07Is INVE or CEVA or IDCC or AMAT more undervalued right now?
The PEG ratio (forward P/E divided by expected earnings growth rate) is the most precise measure of undervaluation relative to growth potential.
By this metric, InterDigital, Inc. (IDCC) is the more undervalued stock at a PEG of 0. 74x versus Applied Materials, Inc. 's 2. 29x. A PEG below 1. 0 is traditionally considered the threshold for growth-adjusted undervaluation. On forward earnings alone, InterDigital, Inc. (IDCC) trades at 38. 8x forward P/E versus 73. 8x for CEVA, Inc. — 35. 0x cheaper on a one-year earnings basis. Analyst consensus price targets imply the most upside for IDCC: 52. 0% to $425. 00.

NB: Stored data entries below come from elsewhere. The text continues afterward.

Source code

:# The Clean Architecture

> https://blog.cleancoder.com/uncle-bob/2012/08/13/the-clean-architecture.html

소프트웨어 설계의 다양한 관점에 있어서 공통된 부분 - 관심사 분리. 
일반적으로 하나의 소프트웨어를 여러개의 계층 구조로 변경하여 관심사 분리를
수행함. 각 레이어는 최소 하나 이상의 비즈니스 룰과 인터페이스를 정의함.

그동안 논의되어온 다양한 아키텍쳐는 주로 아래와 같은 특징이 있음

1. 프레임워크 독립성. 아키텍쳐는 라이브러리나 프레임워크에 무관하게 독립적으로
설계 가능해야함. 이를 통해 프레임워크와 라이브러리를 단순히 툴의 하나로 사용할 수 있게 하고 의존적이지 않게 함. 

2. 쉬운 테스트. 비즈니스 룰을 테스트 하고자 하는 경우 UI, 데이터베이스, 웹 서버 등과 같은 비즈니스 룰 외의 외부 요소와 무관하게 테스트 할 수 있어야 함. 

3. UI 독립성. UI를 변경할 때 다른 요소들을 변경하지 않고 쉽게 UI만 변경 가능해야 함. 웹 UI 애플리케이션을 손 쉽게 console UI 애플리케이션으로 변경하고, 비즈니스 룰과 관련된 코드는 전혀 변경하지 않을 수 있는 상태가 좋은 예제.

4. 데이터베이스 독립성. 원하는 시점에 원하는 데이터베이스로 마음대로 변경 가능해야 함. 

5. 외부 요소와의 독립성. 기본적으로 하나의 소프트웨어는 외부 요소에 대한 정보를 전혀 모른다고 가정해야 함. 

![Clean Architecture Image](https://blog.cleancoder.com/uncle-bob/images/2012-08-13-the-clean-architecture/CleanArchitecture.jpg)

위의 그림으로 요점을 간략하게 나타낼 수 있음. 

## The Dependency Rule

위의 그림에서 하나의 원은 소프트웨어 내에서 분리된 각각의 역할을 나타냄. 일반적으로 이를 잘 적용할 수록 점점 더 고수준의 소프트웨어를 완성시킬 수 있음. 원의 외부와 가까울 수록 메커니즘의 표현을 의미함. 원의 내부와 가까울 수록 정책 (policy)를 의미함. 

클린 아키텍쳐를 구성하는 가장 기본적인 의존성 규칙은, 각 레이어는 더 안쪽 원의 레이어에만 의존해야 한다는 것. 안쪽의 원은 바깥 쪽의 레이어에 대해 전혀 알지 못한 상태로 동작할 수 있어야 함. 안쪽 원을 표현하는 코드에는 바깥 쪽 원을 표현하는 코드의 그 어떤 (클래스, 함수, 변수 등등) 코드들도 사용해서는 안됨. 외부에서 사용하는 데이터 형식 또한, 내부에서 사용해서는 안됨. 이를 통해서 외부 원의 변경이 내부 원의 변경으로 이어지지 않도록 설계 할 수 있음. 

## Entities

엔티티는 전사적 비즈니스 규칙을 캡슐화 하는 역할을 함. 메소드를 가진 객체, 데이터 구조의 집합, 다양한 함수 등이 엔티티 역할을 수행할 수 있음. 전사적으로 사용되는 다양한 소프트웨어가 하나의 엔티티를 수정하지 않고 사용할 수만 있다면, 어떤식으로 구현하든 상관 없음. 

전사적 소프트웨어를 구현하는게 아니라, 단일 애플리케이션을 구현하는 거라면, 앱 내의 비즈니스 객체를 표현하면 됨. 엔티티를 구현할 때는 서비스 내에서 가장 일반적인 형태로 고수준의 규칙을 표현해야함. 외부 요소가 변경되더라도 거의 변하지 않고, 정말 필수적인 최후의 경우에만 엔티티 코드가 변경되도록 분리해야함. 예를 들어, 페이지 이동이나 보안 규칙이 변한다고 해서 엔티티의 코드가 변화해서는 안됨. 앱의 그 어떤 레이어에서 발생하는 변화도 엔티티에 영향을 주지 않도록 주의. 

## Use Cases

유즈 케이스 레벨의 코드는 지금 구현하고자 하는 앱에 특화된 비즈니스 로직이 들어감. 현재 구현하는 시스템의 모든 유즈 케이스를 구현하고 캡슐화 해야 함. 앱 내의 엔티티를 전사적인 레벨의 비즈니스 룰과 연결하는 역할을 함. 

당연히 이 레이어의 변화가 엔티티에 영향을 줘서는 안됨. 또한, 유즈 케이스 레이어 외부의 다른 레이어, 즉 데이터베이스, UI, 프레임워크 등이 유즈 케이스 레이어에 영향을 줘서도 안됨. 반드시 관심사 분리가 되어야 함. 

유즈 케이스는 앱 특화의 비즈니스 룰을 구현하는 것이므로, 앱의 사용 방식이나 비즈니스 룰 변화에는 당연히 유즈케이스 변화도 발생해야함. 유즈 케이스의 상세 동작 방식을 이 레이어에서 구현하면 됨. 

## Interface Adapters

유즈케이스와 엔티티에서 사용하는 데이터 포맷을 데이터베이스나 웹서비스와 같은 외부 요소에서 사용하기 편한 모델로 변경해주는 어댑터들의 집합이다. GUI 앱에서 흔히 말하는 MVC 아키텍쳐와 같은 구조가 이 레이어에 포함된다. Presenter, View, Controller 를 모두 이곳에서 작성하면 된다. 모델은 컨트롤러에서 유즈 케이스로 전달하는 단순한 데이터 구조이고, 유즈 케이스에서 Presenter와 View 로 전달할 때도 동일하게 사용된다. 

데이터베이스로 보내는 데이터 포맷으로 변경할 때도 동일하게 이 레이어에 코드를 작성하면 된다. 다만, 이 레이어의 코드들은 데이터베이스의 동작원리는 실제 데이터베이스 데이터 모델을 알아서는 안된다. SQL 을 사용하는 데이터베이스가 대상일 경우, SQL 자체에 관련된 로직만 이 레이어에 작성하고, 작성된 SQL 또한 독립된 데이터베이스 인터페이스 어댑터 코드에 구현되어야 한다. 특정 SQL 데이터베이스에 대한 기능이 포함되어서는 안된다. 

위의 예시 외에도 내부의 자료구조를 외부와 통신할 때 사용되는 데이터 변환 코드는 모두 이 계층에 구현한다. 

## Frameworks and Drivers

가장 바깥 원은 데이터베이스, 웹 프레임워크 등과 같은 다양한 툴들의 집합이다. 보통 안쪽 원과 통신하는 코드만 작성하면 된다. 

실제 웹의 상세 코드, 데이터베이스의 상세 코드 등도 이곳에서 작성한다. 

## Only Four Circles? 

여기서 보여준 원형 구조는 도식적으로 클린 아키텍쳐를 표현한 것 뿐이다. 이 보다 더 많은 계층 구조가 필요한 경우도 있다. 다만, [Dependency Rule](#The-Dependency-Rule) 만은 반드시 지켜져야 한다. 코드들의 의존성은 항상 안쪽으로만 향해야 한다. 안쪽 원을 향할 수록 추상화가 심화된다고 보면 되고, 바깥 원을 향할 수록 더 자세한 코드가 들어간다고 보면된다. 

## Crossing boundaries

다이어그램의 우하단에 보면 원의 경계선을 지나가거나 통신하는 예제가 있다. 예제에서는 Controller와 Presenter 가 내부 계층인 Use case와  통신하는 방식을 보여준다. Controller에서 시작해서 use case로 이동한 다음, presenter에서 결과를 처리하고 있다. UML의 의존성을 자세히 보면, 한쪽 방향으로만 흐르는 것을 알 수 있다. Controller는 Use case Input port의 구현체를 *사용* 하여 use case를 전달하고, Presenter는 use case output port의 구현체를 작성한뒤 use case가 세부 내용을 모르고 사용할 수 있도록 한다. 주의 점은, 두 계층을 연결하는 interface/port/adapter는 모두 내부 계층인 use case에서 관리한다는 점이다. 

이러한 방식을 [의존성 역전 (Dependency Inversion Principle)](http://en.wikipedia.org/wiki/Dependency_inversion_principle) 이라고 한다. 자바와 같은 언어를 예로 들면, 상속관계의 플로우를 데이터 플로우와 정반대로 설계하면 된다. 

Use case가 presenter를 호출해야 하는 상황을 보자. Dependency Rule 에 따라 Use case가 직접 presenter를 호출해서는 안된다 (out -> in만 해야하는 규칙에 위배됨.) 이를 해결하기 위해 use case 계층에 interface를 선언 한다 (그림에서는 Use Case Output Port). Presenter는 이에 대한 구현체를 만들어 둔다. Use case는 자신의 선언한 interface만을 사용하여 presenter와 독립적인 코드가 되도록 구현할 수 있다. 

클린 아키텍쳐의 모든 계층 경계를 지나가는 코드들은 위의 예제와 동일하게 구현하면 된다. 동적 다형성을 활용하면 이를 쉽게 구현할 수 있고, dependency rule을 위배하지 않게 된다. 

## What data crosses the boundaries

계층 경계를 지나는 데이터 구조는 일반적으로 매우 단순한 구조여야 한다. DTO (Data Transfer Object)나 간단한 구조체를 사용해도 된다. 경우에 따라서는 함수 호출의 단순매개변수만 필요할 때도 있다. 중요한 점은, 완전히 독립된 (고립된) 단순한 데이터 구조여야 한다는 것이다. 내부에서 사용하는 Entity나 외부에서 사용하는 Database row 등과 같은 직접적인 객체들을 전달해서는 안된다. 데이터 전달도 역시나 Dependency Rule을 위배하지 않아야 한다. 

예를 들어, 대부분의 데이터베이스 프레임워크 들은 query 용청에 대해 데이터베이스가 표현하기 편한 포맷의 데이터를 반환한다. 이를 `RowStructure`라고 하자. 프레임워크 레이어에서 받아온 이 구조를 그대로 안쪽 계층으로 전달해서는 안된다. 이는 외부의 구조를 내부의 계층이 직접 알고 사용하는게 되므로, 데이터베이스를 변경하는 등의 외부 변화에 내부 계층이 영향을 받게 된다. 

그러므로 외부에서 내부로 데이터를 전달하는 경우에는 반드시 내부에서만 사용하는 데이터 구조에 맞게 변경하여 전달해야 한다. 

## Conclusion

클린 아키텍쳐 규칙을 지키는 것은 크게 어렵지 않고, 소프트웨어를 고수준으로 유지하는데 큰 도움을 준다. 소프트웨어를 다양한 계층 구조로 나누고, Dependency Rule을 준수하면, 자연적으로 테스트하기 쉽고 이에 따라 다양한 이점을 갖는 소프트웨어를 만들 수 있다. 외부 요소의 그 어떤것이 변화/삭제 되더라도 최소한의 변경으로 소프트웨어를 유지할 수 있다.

08Which pays a better dividend — INVE or CEVA or IDCC or AMAT?
In this comparison, IDCC (0.
6% yield), AMAT (0. 4% yield) pay a dividend. INVE, CEVA do not pay a meaningful dividend and should not be held primarily for income.
09Is INVE or CEVA or IDCC or AMAT better for a retirement portfolio?
For long-horizon retirement investors, InterDigital, Inc.
(IDCC) is the stronger choice — it scores higher on the combination of lower volatility, dividend reliability, and long-term compounding (low volatility (β 1. 11), 0. 6% yield, +438. 2% 10Y return). Applied Materials, Inc. (AMAT) carries a higher beta of 2. 19 — meaning larger drawdowns in market downturns, which matters significantly when you cannot wait years for a recovery. Both have compounded well over 10 years (IDCC: +438. 2%, AMAT: +21. 4%), confirming both are viable long-term holds — but the lower-volatility option typically results in less emotional selling during corrections. Retirement portfolios generally favour predictability over maximum returns. Consult a financial advisor before making allocation decisions.
10What are the main differences between INVE and CEVA and IDCC and AMAT?
Both stocks operate in the Technology sector, making this a peer-level intra-sector comparison — the same macro tailwinds and headwinds will affect both.
In terms of investment character: INVE is a small-cap deep-value stock; CEVA is a small-cap quality compounder stock; IDCC is a small-cap quality compounder stock; AMAT is a large-cap quality compounder stock. IDCC pays a dividend while INVE, CEVA, AMAT do not, making them suitable for different income and tax situations. These fundamental differences mean investors should not choose between them on a single metric — the "better stock" depends entirely on which of these characteristics aligns with your investment strategy.